■ **Requirement**: Print the lines that start the entries and continue through the one holding "thread number =4&", please, exactly and with the pictures omitted.

Records for the exercise Block Start

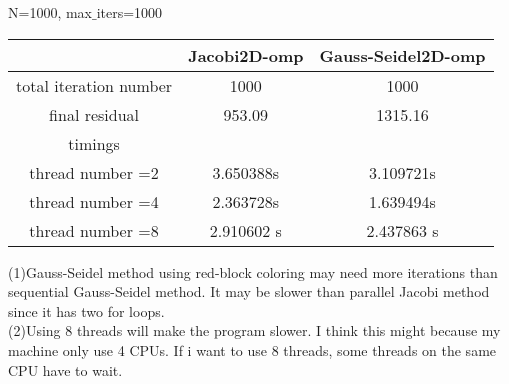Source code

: \documentclass{article}
\begin{document}
N=1000, max$\_$iters=1000
\begin{table}[H]
\begin{tabular}{|c|c|c|}
\hline
&Jacobi2D-omp & Gauss-Seidel2D-omp\\
\hline
total iteration number& 1000& 1000\\
\hline
final residual &953.09 & 1315.16\\
\hline
timings & &\\
 thread number =2&    3.650388s & 3.109721s \\
           thread number =4& 2.363728s & 1.639494s  \\
           thread number =8& 2.910602 s & 2.437863 s\\
\hline
\end{tabular}
\end{table}
\noindent(1)Gauss-Seidel method using red-block coloring may need more iterations than sequential Gauss-Seidel method. It may be slower than parallel Jacobi method since it has two for loops.\\
(2)Using 8 threads will make the program slower. I think this might because my machine only use 4 CPUs. If i want to use 8 threads, some threads on the same CPU have to wait.\\
\end{document}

Records for the exercise Block End

■ **Solution to this exercise**:
Source code

: \documentclass{article}
\begin{document}
N=1000, max$\_$iters=1000
\begin{table}[H]
\begin{tabular}{|c|c|c|}
\hline
&Jacobi2D-omp & Gauss-Seidel2D-omp\\
\hline
total iteration number& 1000& 1000\\
\hline
final residual &953.09 & 1315.16\\
\hline
timings & &\\
 thread number =2&    3.650388s & 3.109721s \\
           thread number =4& 2.363728s & 1.639494s  \\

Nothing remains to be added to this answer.